Ms Solyda said that she was forced to stay with Ms Ratha, claiming that the military police official imprisoned her, beat her and held her at gunpoint on several occasions.

“She said she loved me, but I refused…. I don’t like women,” a tearful Ms Solyda said while sitting between her mother and Ms Soknim.

Ms Solyda said she tried to escape many times from Ms Ratha’s clutches, but each time the military police official would threaten her and her family with violence.

“She said that if I stayed away from her life, she would kill me and my whole family,” Ms Solyda told the news conference. Ms Solyda said she wasn’t the only woman to spark Ms Ratha’s interest or wrath. She then accused the military police official of ordering the January 2006 acid attack on CTN commentator Tith Polen, 36, after he had married a woman that Ms Ratha considered to be her “wife.” Mr Polen sustained serious burns on his forehead, neck, chest, elbows and knees after a man riding pillion on a motorcycle threw acid on him. Ms Solyda claimed that she was with Ms Ratha when she allegedly ordered Meas Mao, one of the seven people acquitted by the municipal court on Monday of attacking her aunt, to attack Mr Polen.

“Chea Ratha was angry and ordered Meas Mao, who is skilled in mixing up and throwing acid, to do it- in front of me to intimidate me,” she said.

Ms Solyda said that during her relationship with the military police official, she learned that Ms Ratha was also allegedly responsible for an acid attack against a woman she identified as Chea Maly.

“I know everything because I was with her,” Ms Solyda claimed, adding that when she heard the news that her aunt had been attacked with acid, she knew who was behind it.

In what was to be the most chilling part of yesterday’s news conference, recorded conversations were presented, allegedly of Ms Ratha talking to Ms Solyda’s family members after she left the military police official for good in April 2008.
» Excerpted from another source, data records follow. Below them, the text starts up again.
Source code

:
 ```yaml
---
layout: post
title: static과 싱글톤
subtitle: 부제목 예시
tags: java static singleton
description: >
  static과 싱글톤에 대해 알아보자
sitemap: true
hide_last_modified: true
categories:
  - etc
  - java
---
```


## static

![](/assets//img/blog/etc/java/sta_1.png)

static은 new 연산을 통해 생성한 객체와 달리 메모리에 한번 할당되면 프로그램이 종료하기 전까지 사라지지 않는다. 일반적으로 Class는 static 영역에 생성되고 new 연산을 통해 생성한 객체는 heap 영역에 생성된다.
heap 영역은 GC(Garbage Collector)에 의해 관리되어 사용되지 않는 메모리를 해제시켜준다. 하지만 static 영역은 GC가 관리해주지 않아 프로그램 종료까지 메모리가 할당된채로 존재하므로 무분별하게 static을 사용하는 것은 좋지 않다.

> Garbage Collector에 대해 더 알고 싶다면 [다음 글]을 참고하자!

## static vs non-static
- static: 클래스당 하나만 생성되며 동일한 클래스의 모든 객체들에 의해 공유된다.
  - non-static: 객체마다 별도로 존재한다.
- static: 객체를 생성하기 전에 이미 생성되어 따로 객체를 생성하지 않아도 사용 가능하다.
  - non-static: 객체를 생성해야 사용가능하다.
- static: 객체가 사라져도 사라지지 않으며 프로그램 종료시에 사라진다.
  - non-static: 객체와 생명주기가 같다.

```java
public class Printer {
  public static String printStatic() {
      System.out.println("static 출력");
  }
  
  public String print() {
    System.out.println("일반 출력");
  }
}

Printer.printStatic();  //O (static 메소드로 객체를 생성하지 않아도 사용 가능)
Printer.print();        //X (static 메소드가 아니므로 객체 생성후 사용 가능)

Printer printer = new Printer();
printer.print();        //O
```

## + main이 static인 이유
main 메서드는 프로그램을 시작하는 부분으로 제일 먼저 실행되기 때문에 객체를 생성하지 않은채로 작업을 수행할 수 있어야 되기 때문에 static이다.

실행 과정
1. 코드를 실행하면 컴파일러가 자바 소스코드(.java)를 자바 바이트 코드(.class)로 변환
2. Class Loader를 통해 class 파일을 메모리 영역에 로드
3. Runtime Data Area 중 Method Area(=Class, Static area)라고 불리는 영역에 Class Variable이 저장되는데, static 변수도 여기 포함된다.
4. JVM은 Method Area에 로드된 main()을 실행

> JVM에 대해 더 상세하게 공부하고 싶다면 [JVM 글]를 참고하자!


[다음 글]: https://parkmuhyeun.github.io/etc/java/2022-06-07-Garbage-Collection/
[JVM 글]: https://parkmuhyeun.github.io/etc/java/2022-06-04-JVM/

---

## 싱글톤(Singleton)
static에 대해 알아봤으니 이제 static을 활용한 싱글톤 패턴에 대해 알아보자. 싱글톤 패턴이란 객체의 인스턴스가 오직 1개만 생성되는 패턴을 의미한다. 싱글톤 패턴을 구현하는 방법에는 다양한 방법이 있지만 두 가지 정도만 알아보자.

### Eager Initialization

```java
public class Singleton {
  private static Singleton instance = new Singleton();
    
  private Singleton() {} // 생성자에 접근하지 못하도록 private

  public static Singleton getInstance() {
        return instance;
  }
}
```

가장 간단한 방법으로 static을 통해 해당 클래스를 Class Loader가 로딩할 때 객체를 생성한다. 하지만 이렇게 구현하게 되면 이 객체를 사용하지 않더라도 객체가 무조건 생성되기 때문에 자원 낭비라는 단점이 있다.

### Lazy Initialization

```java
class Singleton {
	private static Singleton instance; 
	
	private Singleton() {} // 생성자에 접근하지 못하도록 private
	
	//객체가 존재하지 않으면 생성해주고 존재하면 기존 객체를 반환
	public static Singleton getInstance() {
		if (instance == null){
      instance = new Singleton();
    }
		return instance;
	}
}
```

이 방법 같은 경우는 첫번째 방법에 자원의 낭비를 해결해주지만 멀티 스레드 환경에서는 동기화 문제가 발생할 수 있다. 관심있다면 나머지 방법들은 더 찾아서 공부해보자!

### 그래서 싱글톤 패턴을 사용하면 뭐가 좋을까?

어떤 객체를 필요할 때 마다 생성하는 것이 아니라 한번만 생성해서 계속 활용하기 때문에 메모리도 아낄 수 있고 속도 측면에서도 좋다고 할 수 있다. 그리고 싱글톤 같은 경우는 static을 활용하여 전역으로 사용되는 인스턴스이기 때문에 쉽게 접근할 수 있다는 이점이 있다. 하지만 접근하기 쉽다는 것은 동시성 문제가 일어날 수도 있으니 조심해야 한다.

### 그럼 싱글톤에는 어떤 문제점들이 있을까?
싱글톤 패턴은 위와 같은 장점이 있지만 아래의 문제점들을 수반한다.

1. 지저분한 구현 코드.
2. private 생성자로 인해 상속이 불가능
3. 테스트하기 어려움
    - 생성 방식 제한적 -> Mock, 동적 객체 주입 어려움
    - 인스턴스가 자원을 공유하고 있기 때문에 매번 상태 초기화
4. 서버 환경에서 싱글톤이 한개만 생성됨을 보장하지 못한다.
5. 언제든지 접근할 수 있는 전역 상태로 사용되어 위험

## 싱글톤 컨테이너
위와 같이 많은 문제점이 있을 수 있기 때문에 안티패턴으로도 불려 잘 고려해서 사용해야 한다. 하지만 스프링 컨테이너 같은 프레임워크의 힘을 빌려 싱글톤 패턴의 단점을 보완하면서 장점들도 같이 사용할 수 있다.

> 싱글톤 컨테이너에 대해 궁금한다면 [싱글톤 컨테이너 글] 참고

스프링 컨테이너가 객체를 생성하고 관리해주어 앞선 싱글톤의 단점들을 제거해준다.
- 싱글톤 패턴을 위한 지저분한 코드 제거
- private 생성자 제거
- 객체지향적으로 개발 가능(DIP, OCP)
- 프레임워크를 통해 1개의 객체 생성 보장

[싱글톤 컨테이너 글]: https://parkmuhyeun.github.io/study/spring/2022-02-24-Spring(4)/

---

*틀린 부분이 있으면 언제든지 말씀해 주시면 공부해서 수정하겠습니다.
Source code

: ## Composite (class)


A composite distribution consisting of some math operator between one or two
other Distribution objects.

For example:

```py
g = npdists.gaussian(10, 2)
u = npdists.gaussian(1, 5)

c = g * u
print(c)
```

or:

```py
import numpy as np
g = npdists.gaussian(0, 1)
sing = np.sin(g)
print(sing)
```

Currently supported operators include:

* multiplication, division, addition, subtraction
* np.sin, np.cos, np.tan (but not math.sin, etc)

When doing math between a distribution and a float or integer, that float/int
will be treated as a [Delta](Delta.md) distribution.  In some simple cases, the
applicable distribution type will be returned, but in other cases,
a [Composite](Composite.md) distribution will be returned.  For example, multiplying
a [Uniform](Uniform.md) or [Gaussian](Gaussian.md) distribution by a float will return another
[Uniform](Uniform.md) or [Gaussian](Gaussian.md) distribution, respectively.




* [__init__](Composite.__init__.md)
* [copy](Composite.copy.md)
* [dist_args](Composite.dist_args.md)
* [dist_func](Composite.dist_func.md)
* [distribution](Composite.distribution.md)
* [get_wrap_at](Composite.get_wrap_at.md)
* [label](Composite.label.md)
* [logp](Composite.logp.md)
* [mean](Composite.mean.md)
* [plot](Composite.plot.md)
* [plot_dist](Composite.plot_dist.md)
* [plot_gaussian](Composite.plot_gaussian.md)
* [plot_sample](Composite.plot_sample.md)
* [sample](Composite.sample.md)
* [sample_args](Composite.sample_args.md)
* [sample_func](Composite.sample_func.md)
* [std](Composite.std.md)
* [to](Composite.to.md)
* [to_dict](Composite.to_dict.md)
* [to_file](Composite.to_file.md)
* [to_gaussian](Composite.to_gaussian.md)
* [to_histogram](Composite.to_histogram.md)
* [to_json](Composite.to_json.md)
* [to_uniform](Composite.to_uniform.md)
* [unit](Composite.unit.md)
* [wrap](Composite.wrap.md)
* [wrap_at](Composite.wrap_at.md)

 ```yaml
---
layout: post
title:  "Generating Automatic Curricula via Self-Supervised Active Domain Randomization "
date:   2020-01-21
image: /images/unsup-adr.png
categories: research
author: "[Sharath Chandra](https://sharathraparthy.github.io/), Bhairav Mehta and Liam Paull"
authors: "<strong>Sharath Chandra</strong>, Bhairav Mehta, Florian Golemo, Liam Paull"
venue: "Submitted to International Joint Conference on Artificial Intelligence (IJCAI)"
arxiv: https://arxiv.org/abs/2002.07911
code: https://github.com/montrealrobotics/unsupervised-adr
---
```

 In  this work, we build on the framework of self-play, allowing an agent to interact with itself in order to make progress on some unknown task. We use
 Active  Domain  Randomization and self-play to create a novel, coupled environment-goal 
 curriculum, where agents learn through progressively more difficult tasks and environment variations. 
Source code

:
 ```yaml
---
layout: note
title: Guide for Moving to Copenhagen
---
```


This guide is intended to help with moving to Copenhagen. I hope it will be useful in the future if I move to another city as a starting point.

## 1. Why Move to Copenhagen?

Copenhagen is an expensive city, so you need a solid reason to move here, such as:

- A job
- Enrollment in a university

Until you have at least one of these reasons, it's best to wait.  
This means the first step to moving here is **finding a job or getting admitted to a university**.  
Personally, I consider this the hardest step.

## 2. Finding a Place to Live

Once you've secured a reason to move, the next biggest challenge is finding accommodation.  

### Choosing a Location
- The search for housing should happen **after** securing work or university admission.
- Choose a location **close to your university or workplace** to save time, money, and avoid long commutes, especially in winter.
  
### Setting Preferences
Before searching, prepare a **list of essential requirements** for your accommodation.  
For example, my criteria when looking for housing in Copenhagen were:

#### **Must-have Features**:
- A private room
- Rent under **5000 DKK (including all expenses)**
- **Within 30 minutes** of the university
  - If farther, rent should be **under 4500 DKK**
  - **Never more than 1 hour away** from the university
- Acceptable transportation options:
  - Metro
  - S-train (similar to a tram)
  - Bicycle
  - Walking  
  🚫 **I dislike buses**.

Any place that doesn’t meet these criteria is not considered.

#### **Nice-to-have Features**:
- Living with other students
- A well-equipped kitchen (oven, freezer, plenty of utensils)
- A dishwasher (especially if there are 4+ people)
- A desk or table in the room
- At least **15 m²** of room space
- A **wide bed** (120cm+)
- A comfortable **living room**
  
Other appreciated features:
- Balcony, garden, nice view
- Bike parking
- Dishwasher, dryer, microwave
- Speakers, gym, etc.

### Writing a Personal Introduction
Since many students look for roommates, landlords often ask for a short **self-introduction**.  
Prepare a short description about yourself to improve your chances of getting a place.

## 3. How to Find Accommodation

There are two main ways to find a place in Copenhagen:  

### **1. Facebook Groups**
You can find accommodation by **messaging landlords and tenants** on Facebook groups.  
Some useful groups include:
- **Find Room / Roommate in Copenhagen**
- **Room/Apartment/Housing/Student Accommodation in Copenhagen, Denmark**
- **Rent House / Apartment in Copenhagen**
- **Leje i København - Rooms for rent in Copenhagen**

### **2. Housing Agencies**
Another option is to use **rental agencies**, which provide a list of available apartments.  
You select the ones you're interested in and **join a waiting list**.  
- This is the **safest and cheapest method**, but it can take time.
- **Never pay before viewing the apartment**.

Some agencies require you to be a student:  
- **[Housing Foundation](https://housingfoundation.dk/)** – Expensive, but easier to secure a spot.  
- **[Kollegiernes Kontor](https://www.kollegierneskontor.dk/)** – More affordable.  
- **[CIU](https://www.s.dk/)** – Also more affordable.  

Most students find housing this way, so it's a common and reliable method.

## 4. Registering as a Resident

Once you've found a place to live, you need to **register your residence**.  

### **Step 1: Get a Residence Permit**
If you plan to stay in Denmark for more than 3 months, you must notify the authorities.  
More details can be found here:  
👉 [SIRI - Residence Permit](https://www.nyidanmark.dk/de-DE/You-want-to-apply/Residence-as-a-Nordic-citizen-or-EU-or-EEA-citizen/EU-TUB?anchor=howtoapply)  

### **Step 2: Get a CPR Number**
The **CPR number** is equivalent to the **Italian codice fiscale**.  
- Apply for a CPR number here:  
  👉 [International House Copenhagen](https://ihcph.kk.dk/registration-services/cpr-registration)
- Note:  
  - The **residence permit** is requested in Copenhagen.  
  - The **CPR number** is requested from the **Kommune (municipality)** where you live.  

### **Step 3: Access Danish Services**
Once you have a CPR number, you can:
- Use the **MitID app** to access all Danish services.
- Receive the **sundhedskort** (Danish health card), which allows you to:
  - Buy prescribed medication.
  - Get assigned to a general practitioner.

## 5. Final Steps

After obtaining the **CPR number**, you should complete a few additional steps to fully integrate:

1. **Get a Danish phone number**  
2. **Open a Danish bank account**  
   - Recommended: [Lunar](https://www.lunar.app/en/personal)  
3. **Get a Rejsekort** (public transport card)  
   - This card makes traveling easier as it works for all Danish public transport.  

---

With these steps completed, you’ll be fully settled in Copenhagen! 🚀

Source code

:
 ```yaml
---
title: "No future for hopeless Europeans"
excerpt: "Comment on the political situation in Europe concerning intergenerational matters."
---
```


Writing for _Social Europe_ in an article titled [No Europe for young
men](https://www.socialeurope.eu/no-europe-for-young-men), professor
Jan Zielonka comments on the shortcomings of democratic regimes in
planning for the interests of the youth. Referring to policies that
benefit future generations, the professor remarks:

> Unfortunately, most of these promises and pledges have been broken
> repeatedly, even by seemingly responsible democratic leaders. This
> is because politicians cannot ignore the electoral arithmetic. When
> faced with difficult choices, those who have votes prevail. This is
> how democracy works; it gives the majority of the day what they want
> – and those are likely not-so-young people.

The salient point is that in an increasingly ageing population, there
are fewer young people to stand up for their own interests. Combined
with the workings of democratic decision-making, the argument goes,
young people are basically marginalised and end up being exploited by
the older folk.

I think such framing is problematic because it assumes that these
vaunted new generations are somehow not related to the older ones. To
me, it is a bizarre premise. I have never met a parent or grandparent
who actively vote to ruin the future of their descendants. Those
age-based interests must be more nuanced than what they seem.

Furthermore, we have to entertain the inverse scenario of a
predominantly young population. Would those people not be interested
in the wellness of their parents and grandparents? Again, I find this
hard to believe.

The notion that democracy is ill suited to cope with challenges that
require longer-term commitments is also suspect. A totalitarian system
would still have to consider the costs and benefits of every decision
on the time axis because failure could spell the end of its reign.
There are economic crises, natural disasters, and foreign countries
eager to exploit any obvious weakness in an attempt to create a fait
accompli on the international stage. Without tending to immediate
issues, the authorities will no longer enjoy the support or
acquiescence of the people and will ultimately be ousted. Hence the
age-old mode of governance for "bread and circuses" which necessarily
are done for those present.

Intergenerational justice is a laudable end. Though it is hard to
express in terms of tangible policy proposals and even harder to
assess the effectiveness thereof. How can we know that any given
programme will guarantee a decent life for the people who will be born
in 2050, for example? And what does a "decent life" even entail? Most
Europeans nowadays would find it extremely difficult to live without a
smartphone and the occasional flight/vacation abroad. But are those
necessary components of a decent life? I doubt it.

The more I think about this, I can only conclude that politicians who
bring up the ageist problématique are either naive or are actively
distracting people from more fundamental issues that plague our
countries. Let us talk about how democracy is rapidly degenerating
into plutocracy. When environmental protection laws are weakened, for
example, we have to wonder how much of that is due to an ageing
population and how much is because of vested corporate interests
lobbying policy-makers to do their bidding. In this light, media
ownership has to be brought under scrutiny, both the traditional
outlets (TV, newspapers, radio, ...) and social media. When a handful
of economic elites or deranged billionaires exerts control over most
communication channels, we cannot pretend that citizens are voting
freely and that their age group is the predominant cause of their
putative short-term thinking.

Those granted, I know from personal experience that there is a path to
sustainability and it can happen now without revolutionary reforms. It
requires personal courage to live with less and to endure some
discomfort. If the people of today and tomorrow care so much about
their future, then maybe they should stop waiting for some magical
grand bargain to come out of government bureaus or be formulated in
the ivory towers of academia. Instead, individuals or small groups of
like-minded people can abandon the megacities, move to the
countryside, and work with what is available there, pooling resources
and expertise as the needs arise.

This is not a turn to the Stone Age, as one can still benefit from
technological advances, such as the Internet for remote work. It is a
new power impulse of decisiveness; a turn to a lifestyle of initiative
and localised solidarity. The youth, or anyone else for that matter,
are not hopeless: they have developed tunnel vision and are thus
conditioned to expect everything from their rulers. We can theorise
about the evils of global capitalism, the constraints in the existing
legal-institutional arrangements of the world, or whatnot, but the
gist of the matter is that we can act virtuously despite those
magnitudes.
In one conversation the military police official inquired into Ms Solyda’s whereabouts, saying that hiding her lover would “turn into a grudge between the families, bloodletting each other.”

In another conversation, the same person is heard telling Ms Solyda’s mother that “in a moment, it would become a sea of blood.”

Ms Ratha could not be reached for comment, but one of her lawyers, Keo Ya, said that his client was innocent in all three acid attacks.

Judge Din Sivuthy, one of the judges presiding over Monday’s case against Ms Ratha, said he was too busy to comment on the other cases.

Licadho and rights group the Cambodian Center for Human Rights issued a joint statement yesterday condemning the municipal court’s decision to acquit Ms Ratha and her alleged accomplices and calling on the Supreme Council of Magistracy to investigate the handling of the case.

“This is yet another blatant display of Cambodia’s rampant impunity and culture of brutal violence,” Licadho Director Pilorge Naly is quoted in the statement. “Cambodia’s judicial system yet again allowed the strong – those with power and government connections – to victimize the weak,” she said.